There is a reason that parents want to hit teenagers.

“Keep up.”

“Sit up straight.”

“Have you thought about how _____ feels, or why they did that?”

“Don’t be so negative.”

“You should go to sleep.”

“Keep up.”

“Take off your sunglasses.”

“Do you know where we are?”

“You have to talk to people.”

“Keep up.”

“You look miserable.”

“Be polite.”

“Are you having fun?”

“Speak.”

“Keep up.”

What you just read is one-side of the daily conversation during my 6.5 days with The Princess. The other side of the conversation was much simpler. It consistently included the following: “okay,” “I don’t know,” and most often silence. So, there were a lot of one-way conversations.
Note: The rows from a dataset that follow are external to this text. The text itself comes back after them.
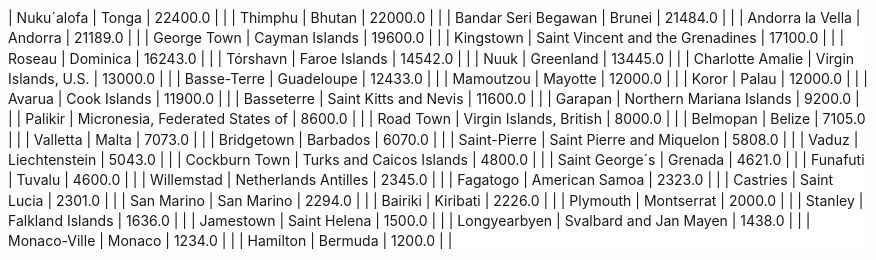  | Nuku´alofa | Tonga | 22400.0 |  |
 | Thimphu | Bhutan | 22000.0 |  |
 | Bandar Seri Begawan | Brunei | 21484.0 |  |
 | Andorra la Vella | Andorra | 21189.0 |  |
 | George Town | Cayman Islands | 19600.0 |  |
 | Kingstown | Saint Vincent and the Grenadines | 17100.0 |  |
 | Roseau | Dominica | 16243.0 |  |
 | Tórshavn | Faroe Islands | 14542.0 |  |
 | Nuuk | Greenland | 13445.0 |  |
 | Charlotte Amalie | Virgin Islands, U.S. | 13000.0 |  |
 | Basse-Terre | Guadeloupe | 12433.0 |  |
 | Mamoutzou | Mayotte | 12000.0 |  |
 | Koror | Palau | 12000.0 |  |
 | Avarua | Cook Islands | 11900.0 |  |
 | Basseterre | Saint Kitts and Nevis | 11600.0 |  |
 | Garapan | Northern Mariana Islands | 9200.0 |  |
 | Palikir | Micronesia, Federated States of | 8600.0 |  |
 | Road Town | Virgin Islands, British | 8000.0 |  |
 | Belmopan | Belize | 7105.0 |  |
 | Valletta | Malta | 7073.0 |  |
 | Bridgetown | Barbados | 6070.0 |  |
 | Saint-Pierre | Saint Pierre and Miquelon | 5808.0 |  |
 | Vaduz | Liechtenstein | 5043.0 |  |
 | Cockburn Town | Turks and Caicos Islands | 4800.0 |  |
 | Saint George´s | Grenada | 4621.0 |  |
 | Funafuti | Tuvalu | 4600.0 |  |
 | Willemstad | Netherlands Antilles | 2345.0 |  |
 | Fagatogo | American Samoa | 2323.0 |  |
 | Castries | Saint Lucia | 2301.0 |  |
 | San Marino | San Marino | 2294.0 |  |
 | Bairiki | Kiribati | 2226.0 |  |
 | Plymouth | Montserrat | 2000.0 |  |
 | Stanley | Falkland Islands | 1636.0 |  |
 | Jamestown | Saint Helena | 1500.0 |  |
 | Longyearbyen | Svalbard and Jan Mayen | 1438.0 |  |
 | Monaco-Ville | Monaco | 1234.0 |  |
 | Hamilton | Bermuda | 1200.0 |  |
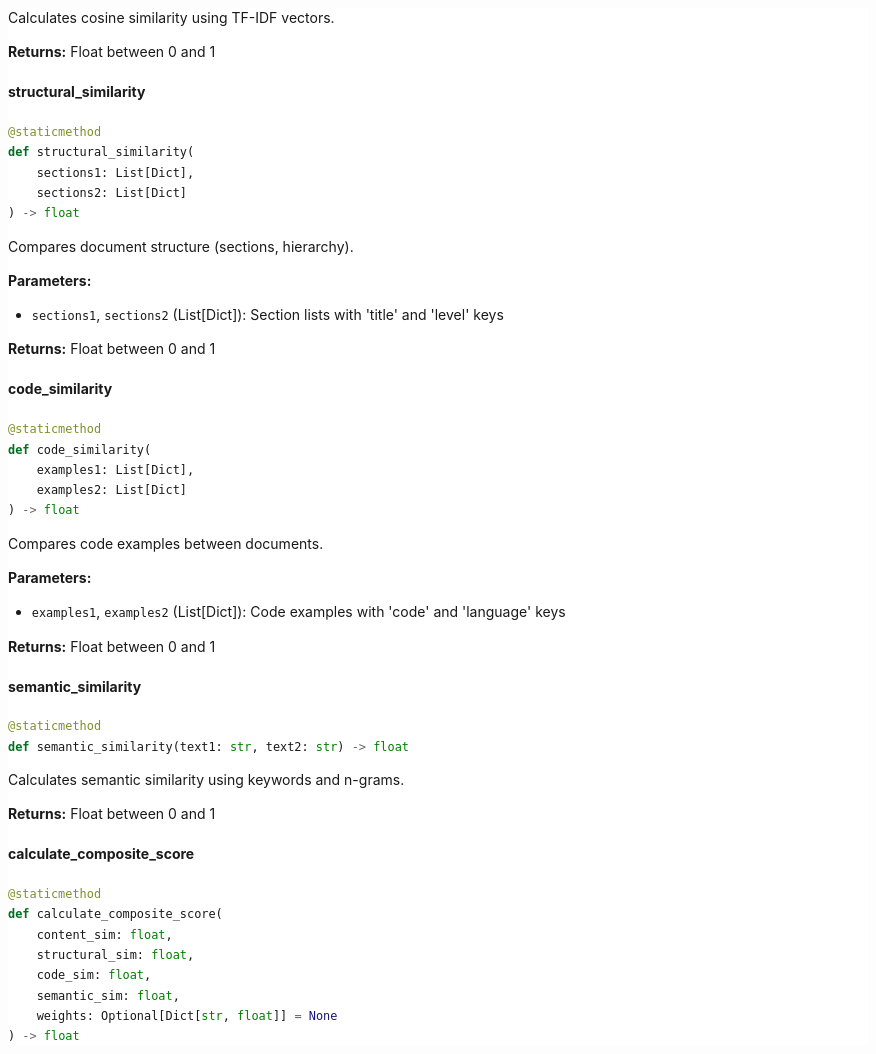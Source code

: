 Calculates cosine similarity using TF-IDF vectors.

**Returns:** Float between 0 and 1

#### structural_similarity

```python
@staticmethod
def structural_similarity(
    sections1: List[Dict],
    sections2: List[Dict]
) -> float
```

Compares document structure (sections, hierarchy).

**Parameters:**
- `sections1`, `sections2` (List[Dict]): Section lists with 'title' and 'level' keys

**Returns:** Float between 0 and 1

#### code_similarity

```python
@staticmethod
def code_similarity(
    examples1: List[Dict],
    examples2: List[Dict]
) -> float
```

Compares code examples between documents.

**Parameters:**
- `examples1`, `examples2` (List[Dict]): Code examples with 'code' and 'language' keys

**Returns:** Float between 0 and 1

#### semantic_similarity

```python
@staticmethod
def semantic_similarity(text1: str, text2: str) -> float
```

Calculates semantic similarity using keywords and n-grams.

**Returns:** Float between 0 and 1

#### calculate_composite_score

```python
@staticmethod
def calculate_composite_score(
    content_sim: float,
    structural_sim: float,
    code_sim: float,
    semantic_sim: float,
    weights: Optional[Dict[str, float]] = None
) -> float
```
The good news is that I did not hit The Princess. But, I now have a better appreciation for people who must live with unimpressed, too cool, self-absorbed, scared, confused children that look like adults (i.e. teenagers). You people have my deepest sympathy. I’m told that they grow out of it.

I can travel anywhere alone.

I satisfied myself that I could have easily made the London trip alone. If I can manage 6.5 days with a minor in my charge, I can do it alone. I’ve turned the last of the traveling alone corners. It is a nice bonus to fun trip with a cool kid.